Category Archives: Reader Favorites

Scala Performance

“You can’t observe that some poorly performing algorithm was far easier to implement in Scala than Java and conclude that Scala’s performance is poor.”

[This is one of my most popular posts, but it’s long; if you are pressed for time, just read item 4, look at the qualitative chart there, and read the conclusion.]

You may have read the infamous email in which a Fantom fan complained about his difficulties using Scala at Yammer. He complained about a lot of things, including how hard it is to get started with Scala collections and the poor performance they were seeing and the worthless Scala community. Hmm. It is certainly worth reading, with a grain of salt, as the flip side of the success stories, some of which were explicitly about improving performance. Apparently it doesn’t work for everyone. Scala has improved since Yammer’s struggles with Scala began, but still, it’s worth reading about one company’s bad experience.

By the way, I am certainly waiting to see whether Fantom and/or Kotlin gets some traction; I’m always happy to see good competition in languages. And I have some sympathy for a few of the author’s concerns about Scala. For example, while I am happily using SBT now, I was mightily confused at first, in part because of the major changes it was going through at the time. For most of his complaints, though, I have quite a different impression. In particular it’s hard for me to imagine how he got the impression he did of the Scala community; I have found folks to be quite helpful.

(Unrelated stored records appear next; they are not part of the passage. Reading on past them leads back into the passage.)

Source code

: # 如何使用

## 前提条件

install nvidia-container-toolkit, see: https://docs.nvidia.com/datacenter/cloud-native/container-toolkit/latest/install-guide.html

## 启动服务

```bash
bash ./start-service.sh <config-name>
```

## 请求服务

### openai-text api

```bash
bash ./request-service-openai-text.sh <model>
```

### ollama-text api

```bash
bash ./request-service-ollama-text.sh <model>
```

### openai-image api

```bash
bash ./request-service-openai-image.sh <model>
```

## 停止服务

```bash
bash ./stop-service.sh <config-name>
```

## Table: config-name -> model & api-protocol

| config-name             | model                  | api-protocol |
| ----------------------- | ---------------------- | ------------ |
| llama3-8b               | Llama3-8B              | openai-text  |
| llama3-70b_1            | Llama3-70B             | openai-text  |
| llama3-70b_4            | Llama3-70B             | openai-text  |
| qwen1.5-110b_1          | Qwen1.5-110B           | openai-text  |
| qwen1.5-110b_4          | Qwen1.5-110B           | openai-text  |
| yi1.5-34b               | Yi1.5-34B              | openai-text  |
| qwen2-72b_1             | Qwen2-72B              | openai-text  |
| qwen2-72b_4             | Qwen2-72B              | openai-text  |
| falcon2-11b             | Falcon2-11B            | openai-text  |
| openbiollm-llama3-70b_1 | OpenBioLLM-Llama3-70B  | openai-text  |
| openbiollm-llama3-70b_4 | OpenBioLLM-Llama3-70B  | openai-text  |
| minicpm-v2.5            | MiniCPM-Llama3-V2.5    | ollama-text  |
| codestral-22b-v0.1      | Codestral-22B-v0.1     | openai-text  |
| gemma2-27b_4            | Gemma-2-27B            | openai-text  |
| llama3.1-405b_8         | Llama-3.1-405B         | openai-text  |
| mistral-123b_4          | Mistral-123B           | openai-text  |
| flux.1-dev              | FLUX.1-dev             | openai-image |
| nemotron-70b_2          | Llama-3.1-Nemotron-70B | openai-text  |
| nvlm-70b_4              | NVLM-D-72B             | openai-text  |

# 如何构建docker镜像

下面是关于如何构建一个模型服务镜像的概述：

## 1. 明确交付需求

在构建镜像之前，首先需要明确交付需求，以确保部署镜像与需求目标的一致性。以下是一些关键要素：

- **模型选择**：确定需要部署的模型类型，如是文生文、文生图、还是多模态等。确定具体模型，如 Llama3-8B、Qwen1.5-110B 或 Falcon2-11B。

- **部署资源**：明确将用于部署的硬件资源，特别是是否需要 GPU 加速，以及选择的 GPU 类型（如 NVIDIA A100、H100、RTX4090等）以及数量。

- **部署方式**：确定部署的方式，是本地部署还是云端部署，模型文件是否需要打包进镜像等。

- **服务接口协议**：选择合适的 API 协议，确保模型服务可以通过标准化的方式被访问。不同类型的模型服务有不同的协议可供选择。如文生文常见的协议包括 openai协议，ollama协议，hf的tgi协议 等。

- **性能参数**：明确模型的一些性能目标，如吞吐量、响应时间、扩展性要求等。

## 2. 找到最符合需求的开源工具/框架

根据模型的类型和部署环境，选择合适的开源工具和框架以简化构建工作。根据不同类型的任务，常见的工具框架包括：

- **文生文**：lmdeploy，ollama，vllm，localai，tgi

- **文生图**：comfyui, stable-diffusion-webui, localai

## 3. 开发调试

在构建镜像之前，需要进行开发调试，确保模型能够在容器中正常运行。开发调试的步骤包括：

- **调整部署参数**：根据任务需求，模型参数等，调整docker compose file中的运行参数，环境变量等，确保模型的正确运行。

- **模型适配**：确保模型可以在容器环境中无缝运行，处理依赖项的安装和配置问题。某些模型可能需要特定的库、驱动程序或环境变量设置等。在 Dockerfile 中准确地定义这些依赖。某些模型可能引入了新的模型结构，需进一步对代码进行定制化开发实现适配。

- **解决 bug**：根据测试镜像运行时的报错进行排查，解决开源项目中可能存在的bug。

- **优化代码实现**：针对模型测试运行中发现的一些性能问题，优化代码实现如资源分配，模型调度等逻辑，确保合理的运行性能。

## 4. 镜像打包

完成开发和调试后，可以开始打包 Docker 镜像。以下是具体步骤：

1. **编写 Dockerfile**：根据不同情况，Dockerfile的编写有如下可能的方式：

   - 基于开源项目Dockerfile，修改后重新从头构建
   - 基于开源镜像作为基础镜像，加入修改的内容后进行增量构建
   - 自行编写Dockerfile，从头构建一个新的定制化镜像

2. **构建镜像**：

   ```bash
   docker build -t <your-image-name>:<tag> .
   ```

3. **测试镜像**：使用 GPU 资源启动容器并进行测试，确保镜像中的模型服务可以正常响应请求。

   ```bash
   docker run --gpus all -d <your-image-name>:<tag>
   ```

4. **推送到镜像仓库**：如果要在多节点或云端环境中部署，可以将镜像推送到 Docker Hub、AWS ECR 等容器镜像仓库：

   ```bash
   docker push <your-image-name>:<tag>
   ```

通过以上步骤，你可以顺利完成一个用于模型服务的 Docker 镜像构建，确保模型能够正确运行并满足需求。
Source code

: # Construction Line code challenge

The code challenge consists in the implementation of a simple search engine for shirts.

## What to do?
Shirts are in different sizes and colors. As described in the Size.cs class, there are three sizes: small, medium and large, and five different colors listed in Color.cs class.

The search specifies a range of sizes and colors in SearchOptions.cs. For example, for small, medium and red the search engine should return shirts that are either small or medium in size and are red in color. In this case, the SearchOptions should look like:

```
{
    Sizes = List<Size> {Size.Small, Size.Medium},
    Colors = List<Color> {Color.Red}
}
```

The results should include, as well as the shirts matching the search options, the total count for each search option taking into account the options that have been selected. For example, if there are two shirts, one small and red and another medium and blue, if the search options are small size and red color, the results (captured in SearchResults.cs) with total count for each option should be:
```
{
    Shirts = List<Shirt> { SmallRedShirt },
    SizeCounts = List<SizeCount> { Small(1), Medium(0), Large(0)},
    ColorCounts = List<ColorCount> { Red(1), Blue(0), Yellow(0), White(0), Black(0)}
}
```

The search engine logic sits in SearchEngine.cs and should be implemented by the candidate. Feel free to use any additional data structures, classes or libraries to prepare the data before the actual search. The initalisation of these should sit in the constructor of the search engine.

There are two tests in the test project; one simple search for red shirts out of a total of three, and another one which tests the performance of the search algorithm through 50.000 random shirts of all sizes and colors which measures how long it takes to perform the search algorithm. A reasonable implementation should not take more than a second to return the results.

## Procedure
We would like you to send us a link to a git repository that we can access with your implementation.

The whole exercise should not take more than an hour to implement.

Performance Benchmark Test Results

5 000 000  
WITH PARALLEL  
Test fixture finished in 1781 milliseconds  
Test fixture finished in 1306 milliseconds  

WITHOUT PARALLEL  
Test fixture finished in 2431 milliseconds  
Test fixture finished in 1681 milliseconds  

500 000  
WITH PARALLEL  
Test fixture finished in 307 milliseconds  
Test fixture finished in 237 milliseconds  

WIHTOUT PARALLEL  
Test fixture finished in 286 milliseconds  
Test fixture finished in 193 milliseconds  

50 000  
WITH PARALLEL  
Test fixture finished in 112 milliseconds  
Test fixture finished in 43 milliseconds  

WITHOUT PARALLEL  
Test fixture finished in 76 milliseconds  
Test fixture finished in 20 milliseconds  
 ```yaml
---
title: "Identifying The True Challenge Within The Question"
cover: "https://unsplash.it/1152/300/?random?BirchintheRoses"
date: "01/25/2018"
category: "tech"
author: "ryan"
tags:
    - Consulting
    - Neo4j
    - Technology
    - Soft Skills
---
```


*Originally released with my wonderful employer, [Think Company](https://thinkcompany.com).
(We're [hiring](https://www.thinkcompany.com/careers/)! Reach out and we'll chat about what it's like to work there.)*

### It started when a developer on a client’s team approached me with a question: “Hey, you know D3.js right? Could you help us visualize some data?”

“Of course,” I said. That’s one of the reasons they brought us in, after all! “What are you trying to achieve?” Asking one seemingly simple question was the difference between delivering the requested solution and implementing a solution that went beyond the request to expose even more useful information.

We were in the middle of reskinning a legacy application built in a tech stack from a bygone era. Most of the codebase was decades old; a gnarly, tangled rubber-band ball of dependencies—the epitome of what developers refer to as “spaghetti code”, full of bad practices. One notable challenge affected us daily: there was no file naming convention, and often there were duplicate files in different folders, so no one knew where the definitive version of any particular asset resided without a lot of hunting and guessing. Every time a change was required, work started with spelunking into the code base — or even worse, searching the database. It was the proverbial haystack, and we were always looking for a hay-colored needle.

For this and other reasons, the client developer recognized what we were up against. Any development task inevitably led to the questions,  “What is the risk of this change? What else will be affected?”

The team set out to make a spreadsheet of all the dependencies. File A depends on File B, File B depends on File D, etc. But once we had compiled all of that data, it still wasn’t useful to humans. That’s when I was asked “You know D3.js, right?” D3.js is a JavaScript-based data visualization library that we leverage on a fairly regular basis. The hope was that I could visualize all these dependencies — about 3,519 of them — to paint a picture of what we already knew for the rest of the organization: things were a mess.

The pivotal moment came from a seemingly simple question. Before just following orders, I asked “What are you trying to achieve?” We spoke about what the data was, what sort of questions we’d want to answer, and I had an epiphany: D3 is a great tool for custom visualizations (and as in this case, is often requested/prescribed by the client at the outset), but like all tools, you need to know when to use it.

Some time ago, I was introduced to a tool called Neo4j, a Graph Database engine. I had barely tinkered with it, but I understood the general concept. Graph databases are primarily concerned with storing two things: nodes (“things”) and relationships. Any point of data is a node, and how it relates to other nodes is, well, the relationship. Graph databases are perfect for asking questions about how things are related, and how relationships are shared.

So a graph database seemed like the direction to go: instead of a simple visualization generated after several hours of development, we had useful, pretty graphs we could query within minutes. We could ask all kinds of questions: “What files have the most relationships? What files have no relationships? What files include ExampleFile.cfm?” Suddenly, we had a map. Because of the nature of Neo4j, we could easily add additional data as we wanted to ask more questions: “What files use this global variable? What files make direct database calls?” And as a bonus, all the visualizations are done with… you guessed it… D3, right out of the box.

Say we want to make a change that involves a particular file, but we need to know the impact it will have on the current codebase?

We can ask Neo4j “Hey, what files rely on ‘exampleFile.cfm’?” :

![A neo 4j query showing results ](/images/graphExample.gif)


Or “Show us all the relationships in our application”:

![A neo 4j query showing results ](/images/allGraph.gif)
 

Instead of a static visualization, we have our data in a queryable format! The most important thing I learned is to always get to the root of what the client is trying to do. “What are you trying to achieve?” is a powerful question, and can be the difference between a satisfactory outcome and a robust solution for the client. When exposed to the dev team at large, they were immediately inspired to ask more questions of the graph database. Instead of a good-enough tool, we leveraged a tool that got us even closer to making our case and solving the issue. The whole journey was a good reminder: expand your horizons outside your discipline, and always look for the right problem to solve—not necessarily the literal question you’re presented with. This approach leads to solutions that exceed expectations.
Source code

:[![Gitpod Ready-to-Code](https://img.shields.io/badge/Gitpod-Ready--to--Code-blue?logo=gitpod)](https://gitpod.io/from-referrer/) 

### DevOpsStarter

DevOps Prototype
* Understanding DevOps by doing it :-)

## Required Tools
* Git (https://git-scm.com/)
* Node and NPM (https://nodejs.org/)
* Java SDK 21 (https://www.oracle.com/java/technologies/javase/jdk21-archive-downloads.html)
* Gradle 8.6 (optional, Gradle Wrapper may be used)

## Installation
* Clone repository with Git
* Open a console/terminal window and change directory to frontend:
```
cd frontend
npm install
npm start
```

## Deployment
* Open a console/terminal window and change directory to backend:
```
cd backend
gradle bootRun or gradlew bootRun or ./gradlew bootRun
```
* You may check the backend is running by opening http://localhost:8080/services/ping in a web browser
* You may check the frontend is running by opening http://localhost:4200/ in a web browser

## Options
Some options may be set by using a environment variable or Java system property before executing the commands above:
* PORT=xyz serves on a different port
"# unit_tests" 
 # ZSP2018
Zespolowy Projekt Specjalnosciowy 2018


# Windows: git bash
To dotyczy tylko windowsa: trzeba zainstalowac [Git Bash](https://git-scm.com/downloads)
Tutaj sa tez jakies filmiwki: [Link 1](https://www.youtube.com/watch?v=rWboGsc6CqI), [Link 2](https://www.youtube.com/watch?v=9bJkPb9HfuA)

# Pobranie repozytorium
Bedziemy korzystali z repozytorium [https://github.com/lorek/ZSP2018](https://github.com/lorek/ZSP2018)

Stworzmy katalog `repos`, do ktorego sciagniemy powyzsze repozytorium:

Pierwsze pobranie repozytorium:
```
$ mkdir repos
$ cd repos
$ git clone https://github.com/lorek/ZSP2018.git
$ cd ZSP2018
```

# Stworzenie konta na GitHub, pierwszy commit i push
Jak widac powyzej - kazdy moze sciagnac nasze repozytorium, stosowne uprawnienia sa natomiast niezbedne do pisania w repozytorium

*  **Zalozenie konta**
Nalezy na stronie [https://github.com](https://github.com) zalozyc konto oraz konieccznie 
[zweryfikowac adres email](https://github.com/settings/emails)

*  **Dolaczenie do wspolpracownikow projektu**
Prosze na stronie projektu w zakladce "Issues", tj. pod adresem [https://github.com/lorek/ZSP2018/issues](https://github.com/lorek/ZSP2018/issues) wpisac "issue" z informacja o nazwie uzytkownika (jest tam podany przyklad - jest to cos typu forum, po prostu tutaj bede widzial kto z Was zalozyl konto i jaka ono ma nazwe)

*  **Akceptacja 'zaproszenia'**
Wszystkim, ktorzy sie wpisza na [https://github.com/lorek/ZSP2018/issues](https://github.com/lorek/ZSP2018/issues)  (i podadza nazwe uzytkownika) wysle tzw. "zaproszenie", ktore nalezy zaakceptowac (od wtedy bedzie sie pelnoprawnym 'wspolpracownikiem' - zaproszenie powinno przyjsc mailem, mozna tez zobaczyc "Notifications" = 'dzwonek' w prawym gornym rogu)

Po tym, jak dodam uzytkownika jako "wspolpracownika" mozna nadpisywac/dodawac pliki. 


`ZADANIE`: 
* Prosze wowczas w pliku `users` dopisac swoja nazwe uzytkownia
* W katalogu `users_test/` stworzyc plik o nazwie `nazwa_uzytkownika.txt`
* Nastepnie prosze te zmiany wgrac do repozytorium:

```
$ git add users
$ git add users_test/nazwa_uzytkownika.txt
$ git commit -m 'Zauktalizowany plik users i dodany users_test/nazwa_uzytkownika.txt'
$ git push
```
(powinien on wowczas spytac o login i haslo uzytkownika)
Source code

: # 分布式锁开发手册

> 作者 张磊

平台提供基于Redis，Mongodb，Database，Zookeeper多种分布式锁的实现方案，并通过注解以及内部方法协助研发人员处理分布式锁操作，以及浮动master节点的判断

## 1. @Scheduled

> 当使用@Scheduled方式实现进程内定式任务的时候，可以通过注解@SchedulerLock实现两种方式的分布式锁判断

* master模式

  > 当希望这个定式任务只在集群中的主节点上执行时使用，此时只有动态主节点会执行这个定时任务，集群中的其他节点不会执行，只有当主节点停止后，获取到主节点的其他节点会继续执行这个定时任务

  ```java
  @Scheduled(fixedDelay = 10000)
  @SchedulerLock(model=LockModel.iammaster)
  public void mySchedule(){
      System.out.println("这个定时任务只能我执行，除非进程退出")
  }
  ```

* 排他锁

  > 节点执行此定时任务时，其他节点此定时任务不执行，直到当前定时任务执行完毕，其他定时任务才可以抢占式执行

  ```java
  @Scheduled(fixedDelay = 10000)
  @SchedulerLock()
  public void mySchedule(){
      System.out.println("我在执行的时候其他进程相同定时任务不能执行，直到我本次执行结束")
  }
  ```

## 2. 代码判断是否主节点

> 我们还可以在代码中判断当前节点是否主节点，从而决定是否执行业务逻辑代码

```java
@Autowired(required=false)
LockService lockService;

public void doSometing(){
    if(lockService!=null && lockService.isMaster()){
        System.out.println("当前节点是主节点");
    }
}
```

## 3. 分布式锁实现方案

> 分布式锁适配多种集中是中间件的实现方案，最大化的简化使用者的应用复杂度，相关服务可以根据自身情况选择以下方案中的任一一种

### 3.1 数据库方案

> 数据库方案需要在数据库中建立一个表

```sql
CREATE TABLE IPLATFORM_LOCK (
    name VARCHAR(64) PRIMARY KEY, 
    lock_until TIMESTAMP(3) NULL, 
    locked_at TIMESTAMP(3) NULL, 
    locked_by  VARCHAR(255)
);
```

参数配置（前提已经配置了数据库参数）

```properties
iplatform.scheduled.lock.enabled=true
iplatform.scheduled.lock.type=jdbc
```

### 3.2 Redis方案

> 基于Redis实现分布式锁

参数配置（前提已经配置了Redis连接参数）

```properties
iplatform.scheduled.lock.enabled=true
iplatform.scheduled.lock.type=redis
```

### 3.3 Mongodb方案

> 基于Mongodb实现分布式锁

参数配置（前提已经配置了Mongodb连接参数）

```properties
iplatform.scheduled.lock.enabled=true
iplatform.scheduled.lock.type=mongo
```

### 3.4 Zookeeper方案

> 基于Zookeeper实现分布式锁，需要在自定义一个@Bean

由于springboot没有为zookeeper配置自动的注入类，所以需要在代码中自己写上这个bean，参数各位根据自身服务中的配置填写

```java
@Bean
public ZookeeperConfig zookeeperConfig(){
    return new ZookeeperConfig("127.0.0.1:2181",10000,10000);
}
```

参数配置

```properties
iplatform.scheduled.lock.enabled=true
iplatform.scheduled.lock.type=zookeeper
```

But the author of this post read  waaay  too much into the Yammer mail, ultimately saying this about what he infers to be the relative performance of Java and Scala:

“…if I can serve all of my customers on one machine instead of 100 machines …”

Whoa, wait a minute, dude. What’s that you’re smoking?

1. First of all, the implication that real-world code is 100x slower in Scala than Java is so radically far from what we see elsewhere that we should wonder just what the heck they were doing. OK, the Yammer folks didn’t say that the whole app ran 100x slower, but “some parts” did; we don’t know how much difference it made overall. But even so, something is up — 100x is a huge and uncharacteristic difference. When I mentioned this to a colleague, he said “If for loops are M times slower and immutable collections are N times slower, then a for loop on immutable collections will be MxN times slower.” But that isn’t how it works! The truth is that if every single aspect of a program is made M times slower, the result will be just M times slower. So unless we see gists of realistic code demonstrating a 100x difference (don’t hold your breath), we should assume that they were doing something a little goofy. For example, they mentioned an “inner serialization loop”; it’s entirely believable that when they wrote their app they didn’t design the data structures for efficient serialization (long linked lists of Option[Int] vs. arrays of unboxed Ints, for example), but that wouldn’t be Scala’s fault. Also, accurately measuring the performance of code on the JVM is tricky — they wouldn’t be the first to get it wrong. Or perhaps they were repeatedly using a view, causing the computation to be done over and over again — who knows. But if this 100x difference they saw is really more than carelessness on their part, if it’s really a legitimate performance problem in Scala itself, well, gist or it didn’t happen! — extraordinary claims demand extraordinary evidence.

2. A lot of large applications are fairly I/O-bound. In many apps there may be no code at all which, if made several times faster, would have a substantial impact on normal application performance. And if you think about it, it’s quite obvious that this is true, since interpreted languages like Ruby and Python really are orders of magnitude slower than Java and Scala at computation. Does anyone seriously think that companies using Rails and Django are OK with buying 30 times as many machines to run their web sites? “Bill, order another 300 servers — we’ve decided to use Ruby.” Of course not — the penalty is nowhere near that steep for most applications, because so much of the total time is spent waiting for I/O to complete.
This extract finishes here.